Amazingly, despite overwhelming amounts of data from myself, and data from people in Oakland, San Francisco and Santa Clara all commenting that their network sees the same issues around the same time of day (late evenings), once again I get a call from Comcast saying they want to come out to my house and attach things to the network here. They truly are fixated with the modem & the cable part of their network. And yet they cannot explain how something in my house could:

  1. Affect me only for bursts of time in the late evening, but be fine most of the rest of the time
  2. Affect other people here, and in various other cities in the bay area

Apparently, they just cannot see that this is probably impacting many of their customers. I have spoken to many here who see the issue but don’t have the patience to deal with Comcast’s totally abysmal customer support system. Even when it gets escalated, it appears they cannot get past it being localized to one house.

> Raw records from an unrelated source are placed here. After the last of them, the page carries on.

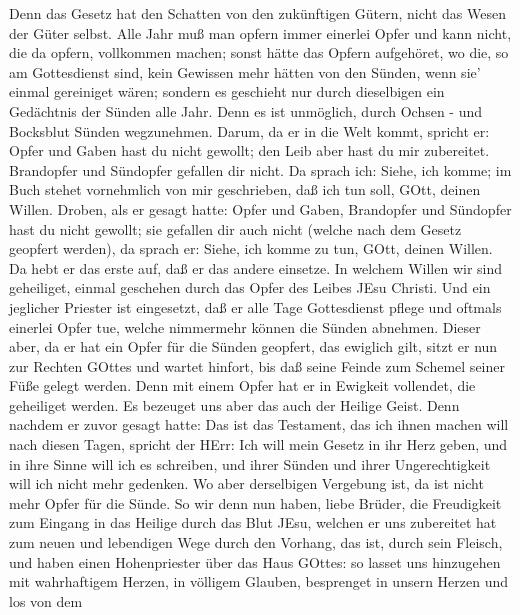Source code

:  Denn das Gesetz hat den Schatten von den zukünftigen
Gütern, nicht das Wesen der Güter selbst. Alle Jahr muß man opfern immer
einerlei Opfer und kann nicht, die da opfern, vollkommen machen;
 sonst hätte das Opfern aufgehöret, wo die, so am
Gottesdienst sind, kein Gewissen mehr hätten von den Sünden, wenn sie'
einmal gereiniget wären;  sondern es geschieht nur durch
dieselbigen ein Gedächtnis der Sünden alle Jahr.  Denn es
ist unmöglich, durch Ochsen - und Bocksblut Sünden wegzunehmen.
 Darum, da er in die Welt kommt, spricht er: Opfer und Gaben
hast du nicht gewollt; den Leib aber hast du mir zubereitet.
 Brandopfer und Sündopfer gefallen dir nicht. 
Da sprach ich: Siehe, ich komme; im Buch stehet vornehmlich von mir
geschrieben, daß ich tun soll, GOtt, deinen Willen.  Droben,
als er gesagt hatte: Opfer und Gaben, Brandopfer und Sündopfer hast du
nicht gewollt; sie gefallen dir auch nicht (welche nach dem Gesetz
geopfert werden),  da sprach er: Siehe, ich komme zu tun,
GOtt, deinen Willen. Da hebt er das erste auf, daß er das andere
einsetze.  In welchem Willen wir sind geheiliget, einmal
geschehen durch das Opfer des Leibes JEsu Christi.  Und ein
jeglicher Priester ist eingesetzt, daß er alle Tage Gottesdienst pflege
und oftmals einerlei Opfer tue, welche nimmermehr können die Sünden
abnehmen.  Dieser aber, da er hat ein Opfer für die Sünden
geopfert, das ewiglich gilt, sitzt er nun zur Rechten GOttes
 und wartet hinfort, bis daß seine Feinde zum Schemel
seiner Füße gelegt werden.  Denn mit einem Opfer hat er in
Ewigkeit vollendet, die geheiliget werden.  Es bezeuget uns
aber das auch der Heilige Geist. Denn nachdem er zuvor gesagt hatte:
 Das ist das Testament, das ich ihnen machen will nach
diesen Tagen, spricht der HErr: Ich will mein Gesetz in ihr Herz geben,
und in ihre Sinne will ich es schreiben,  und ihrer Sünden
und ihrer Ungerechtigkeit will ich nicht mehr gedenken.  Wo
aber derselbigen Vergebung ist, da ist nicht mehr Opfer für die Sünde.
 So wir denn nun haben, liebe Brüder, die Freudigkeit zum
Eingang in das Heilige durch das Blut JEsu,  welchen er uns
zubereitet hat zum neuen und lebendigen Wege durch den Vorhang, das ist,
durch sein Fleisch,  und haben einen Hohenpriester über das
Haus GOttes:  so lasset uns hinzugehen mit wahrhaftigem
Herzen, in völligem Glauben, besprenget in unsern Herzen und los von dem

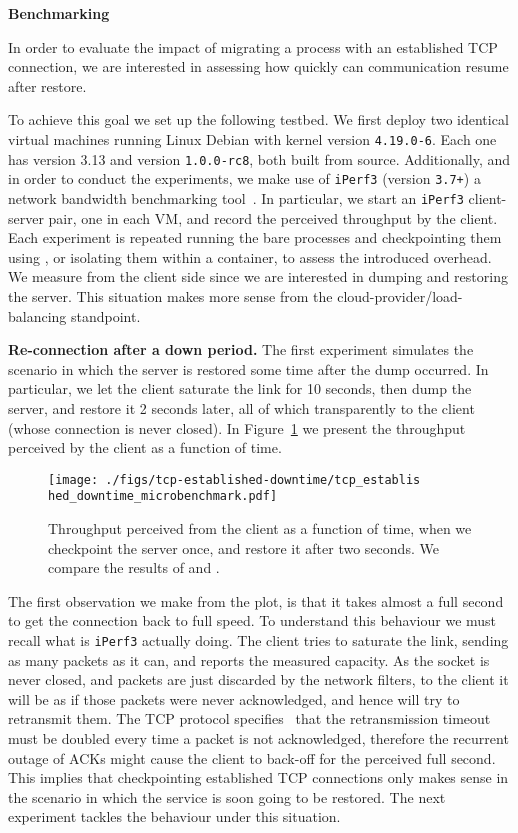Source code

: \textbf{Benchmarking}

In order to evaluate the impact of migrating a process with an established TCP
connection, we are interested in assessing how quickly can communication resume
after restore.

To achieve this goal we set up the following testbed.
We first deploy two identical virtual machines running Linux Debian with kernel
version \texttt{4.19.0-6}.
Each one has \criu version 3.13 and \runc version \texttt{1.0.0-rc8}, both
built from source.
Additionally, and in order to conduct the experiments, we make use of
\texttt{iPerf3} (version \texttt{3.7+}) a network bandwidth benchmarking
tool~\cite{iperf3}.
In particular, we start an \texttt{iPerf3} client-server pair, one in each VM,
and record the perceived throughput by the client.
Each experiment is repeated running the bare processes and checkpointing them
using \criu, or isolating them within a \runc container, to assess the
introduced overhead.
We measure from the client side since we are interested in dumping and
restoring the server.
This situation makes more sense from the cloud-provider/load-balancing
standpoint.

\textbf{Re-connection after a down period.}
The first experiment simulates the scenario in which the server is restored
some time after the dump occurred.
In particular, we let the client saturate the link for 10 seconds, then dump
the server, and restore it 2 seconds later, all of which transparently to the
client (whose connection is never closed).
In Figure~\ref{fig:evaluation-downtime} we present the throughput perceived by
the client as a function of time.
\begin{figure}[h!]
    \centering

    \texttt{[image: ./figs/tcp-established-downtime/tcp\_establis
        hed\_downtime\_microbenchmark.pdf]}
    \caption[Throughput over time after a long off period]{Throughput perceived
        from the client as a function of time, when we checkpoint the server
        once, and
        restore it after two seconds.
        We compare the results of \criu and \runc.
        \label{fig:evaluation-downtime}}
\end{figure}
The first observation we make from the plot, is that it takes almost a full
second to get the connection back to full speed.
To understand this behaviour we must recall what is \texttt{iPerf3} actually
doing.
The client tries to saturate the link, sending as many packets as it can, and
reports the measured capacity.
As the socket is never closed, and packets are just discarded by the network
filters, to the client it will be as if those packets were never acknowledged,
and hence will try to retransmit them.
The TCP protocol specifies~\cite{tcp-rfc} that the retransmission timeout must
be doubled every time a packet is not acknowledged, therefore the recurrent
outage of ACKs might cause the client to back-off for the perceived full
second.
This implies that checkpointing established TCP connections only makes sense in
the scenario in which the service is soon going to be restored.
The next experiment tackles the behaviour under this situation.

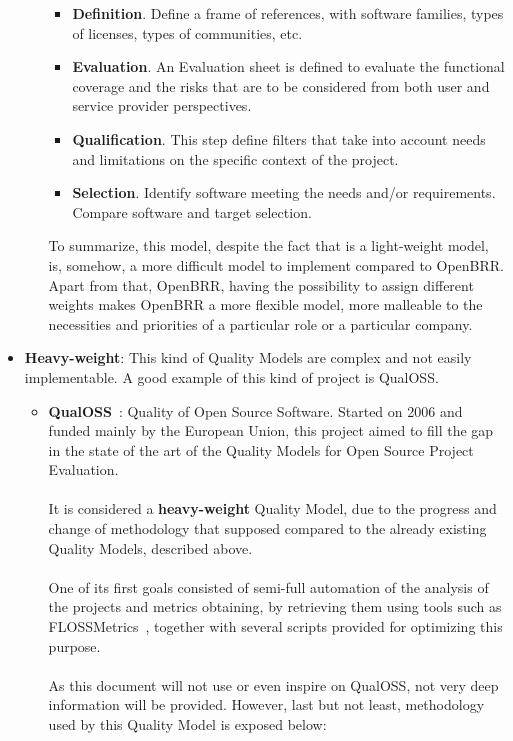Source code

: \documentclass[11pt]{article}
\begin{document}
\begin{itemize}
\begin{itemize}
\begin{itemize}\itemsep0pt
\item{\textbf{Definition}}. Define a frame of references, with software families, types of licenses, types of communities, etc.
\item{\textbf{Evaluation}}. An Evaluation sheet is defined to evaluate the functional coverage and the risks that are to be considered from both user and service provider perspectives.
\item{\textbf{Qualification}}. This step define filters that take into account needs and limitations on the 
specific context of the project.
\item{\textbf{Selection}}. Identify software meeting the needs and/or requirements. Compare software and target selection.
\end{itemize}
To summarize, this model, despite the fact that is a light-weight model, is, somehow, a more difficult model to implement compared to OpenBRR. Apart from that, OpenBRR, having the possibility to assign different weights makes OpenBRR a more flexible model, more malleable to the necessities and priorities of a particular role or a particular company.
\end{itemize}
\item{\textbf{Heavy-weight}}: This kind of Quality Models are complex and not easily implementable. A good example of this kind of project is QualOSS.
\begin{itemize}\itemsep0pt
\item{\textbf{QualOSS}}~\cite{QUALOSS00}: Quality of Open Source Software. Started on 2006 and funded mainly by the European Union, this project aimed to fill the gap in the state of the art of the Quality Models for Open Source Project Evaluation.\\
\\
It is considered a \textbf{heavy-weight} Quality Model, due to the progress and change of methodology that supposed compared to the already existing Quality Models, described above.\\
\\
One of its first goals consisted of semi-full automation of the analysis of the projects and metrics obtaining, by retrieving them using tools such as FLOSSMetrics~\cite{FLOSSM00}, together with several scripts provided for optimizing this purpose.\\
\\
As this document will not use or even inspire on QualOSS, not very deep information will be provided. However, last but not least, methodology used by this Quality Model is exposed below:

\end{itemize}
\end{itemize}
\end{document}
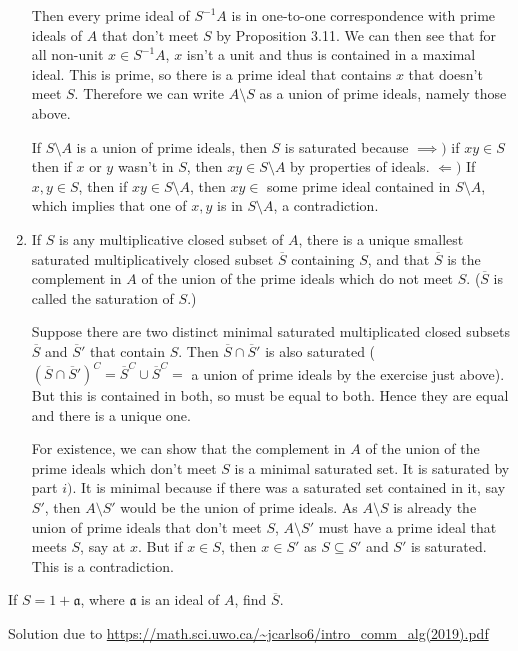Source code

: \begin{questions}
\begin{enumerate}
\begin{solution}
		Then every prime ideal of $S^{-1}A $ is in one-to-one correspondence with prime ideals of $A $ that don't meet $S $ by Proposition 3.11.
		We can then see that for all non-unit $x\in S^{-1}A$, $x $ isn't a unit and thus is contained in a maximal ideal.
		This is prime, so there is a prime ideal that contains $x $ that doesn't meet $S $.
		Therefore we can write $A \setminus S $ as a union of prime ideals, namely those above.

		If $S \setminus A $ is a union of prime ideals, then $S $ is saturated because $\implies) $ if $xy\in S $ then if $x $ or $y  $ wasn't in $S $, then $xy \in S \setminus A $ by properties of ideals.
		$\Leftarrow) $ If $x,y \in S $, then if $xy \in S \setminus A$, then $xy \in $ some prime ideal contained in $S \setminus A $, which implies that one of $x,y $ is in $S \setminus A $, a contradiction.
	\end{solution}
	\item If $S$ is any multiplicative closed subset of $A $, there is a unique smallest saturated multiplicatively closed subset $\overline{S}  $ containing $S $, and that $\overline{S}  $ is the complement in $A$ of the union of the prime ideals which do not meet $S$. ($\overline{S}  $ is called the saturation of $S $.) 
	\begin{solution}
		Suppose there are two distinct minimal saturated multiplicated closed subsets $\overline{S}  $ and $\overline{S}'  $ that contain $S $.
		Then $\overline{S}\cap \overline{S}'   $ is also saturated ($(\overline{S}\cap \overline{S}')^C = \overline{S}^C \cup \overline{S}^C =    $ a union of prime ideals by the exercise just above).
		But this is contained in both, so must be equal to both.
		Hence they are equal and there is a unique one.

		For existence, we can show that the complement in $A $ of the union of the prime ideals which don't meet $S $ is a minimal saturated set.
		It is saturated by part $i) $.
		It is minimal because if there was a saturated set contained in it, say $S' $, then $A\setminus S' $ would be the union of prime ideals.
		As $A\setminus S $ is already the union of prime ideals that don't meet $S $, $A \setminus S' $ must have a prime ideal that meets $S $, say at $x $.
		But if $x\in S $, then $x \in S' $ as $S \subseteq S' $ and $S' $ is saturated.
		This is a contradiction.
	\end{solution}
\end{enumerate}
If $S = 1 + \mathfrak{a} $, where $\mathfrak{a} $ is an ideal of $A $, find $\overline{S}  $.
\begin{solution}
	Solution due to \url{https://math.sci.uwo.ca/~jcarlso6/intro_comm_alg(2019).pdf}


\end{solution}
\end{questions}

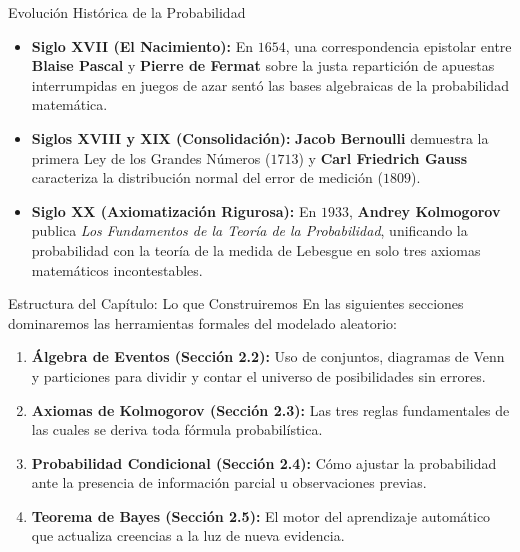 \begin{frame}{Evolución Histórica de la Probabilidad}
  \begin{itemize}
    \item \textbf{Siglo XVII (El Nacimiento):} En $1654$, una correspondencia epistolar entre \textbf{Blaise Pascal} y \textbf{Pierre de Fermat} sobre la justa repartición de apuestas interrumpidas en juegos de azar sentó las bases algebraicas de la probabilidad matemática. \pause
    \item \textbf{Siglos XVIII y XIX (Consolidación):} \textbf{Jacob Bernoulli} demuestra la primera Ley de los Grandes Números ($1713$) y \textbf{Carl Friedrich Gauss} caracteriza la distribución normal del error de medición ($1809$). \pause
    \item \textbf{Siglo XX (Axiomatización Rigurosa):} En $1933$, \textbf{Andrey Kolmogorov} publica \emph{Los Fundamentos de la Teoría de la Probabilidad}, unificando la probabilidad con la teoría de la medida de Lebesgue en solo tres axiomas matemáticos incontestables.
  \end{itemize}
\end{frame}

\begin{frame}{Estructura del Capítulo: Lo que Construiremos}
  En las siguientes secciones dominaremos las herramientas formales del modelado aleatorio:
  \vspace{0.6em}
  \begin{enumerate}
    \item \textbf{Álgebra de Eventos (Sección 2.2):} Uso de conjuntos, diagramas de Venn y particiones para dividir y contar el universo de posibilidades sin errores. \pause
    \item \textbf{Axiomas de Kolmogorov (Sección 2.3):} Las tres reglas fundamentales de las cuales se deriva toda fórmula probabilística. \pause
    \item \textbf{Probabilidad Condicional (Sección 2.4):} Cómo ajustar la probabilidad ante la presencia de información parcial u observaciones previas. \pause
    \item \textbf{Teorema de Bayes (Sección 2.5):} El motor del aprendizaje automático que actualiza creencias a la luz de nueva evidencia.
  \end{enumerate}
\end{frame}

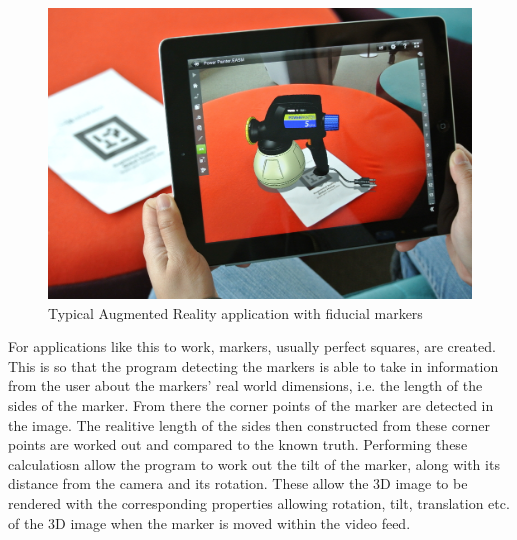 \documentclass[11pt]{article}
\begin{document}
\begin{figure}[!h]
	\centering
	\includegraphics[scale=0.9]{pics/fiducialexample.jpg}
	\caption{Typical Augmented Reality application with fiducial markers}
	\label{fiducialexample}
\end{figure}

For applications like this to work, markers, usually perfect squares, are
created. This is so that the program detecting the markers is able to
take in information from the user about the markers' real world dimensions,
i.e. the length of the sides of the marker. From there the corner points 
of the marker are detected in the image. The realitive length of the sides 
then constructed from these corner points are worked out and
compared to the known truth. Performing these calculatiosn allow the 
program to work out the tilt of the marker, along with its 
distance from the camera and its rotation. These allow the 3D image to be 
rendered with the corresponding properties allowing rotation, tilt,
translation etc. of the 3D image when the marker is moved within 
the video feed.
\end{document}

If they don’t want to look at the data in their routers, perhaps they should try calling some of their customers in the bay area and asking whether they use the network in the late evening regularly, and whether they have seen any issues with it.

Here’s the latest data I sent them:

January 16, 2017 (averaging 37% packet loss in the test):

January 17, 2017 (averaging 18% packet loss in the test):

Also from January 17, the trace showing losses at Sunnyvale again, and from nodes beyond it (likely dropped at Sunnyvale too – something they’ve always said was not happening):

I get it that their network can get loaded; I work in an industry that sees how much data traffic increases month on month as people use more and more high bandwidth services. But Comcast’s only role here is to provide the pipe to the Internet and keep it from being overloaded. I get it that there are huge swings in traffic volume across a 24 hour period; I don’t necessarily expect to see the full bandwidth during peak hours (right now, at 11am on a weekday, for reference, I am seeing about 30Mbps), but dropping to under 1Mbps is unacceptable. And the times when the packet losses are so great that my router decides the Internet is inaccessible are completely unacceptable. Personally, I would say once it drops below 50% of the bandwidth I’m paying for, that is a problem; I suspect they have a lower percentage in mind, but I doubt it is as low as 1%. If they do consider 1% of the contract bandwidth to be acceptable, perhaps the FCC should take a closer look at the service Comcast provides.

Comcast: Not Resolved

It is holiday season so I wasn’t expecting much to happen with the Comcast issue (and to be honest, I haven’t been online at 10pm as much either to notice it), but on December 30th I did get a call from Mark N. in Executive Customer Relations updating me on the fact that the engineering team had not been able to find anything, and telling me they were closing the ticket. He also stated if I saw the issue again that I should let him know and he would re-open it.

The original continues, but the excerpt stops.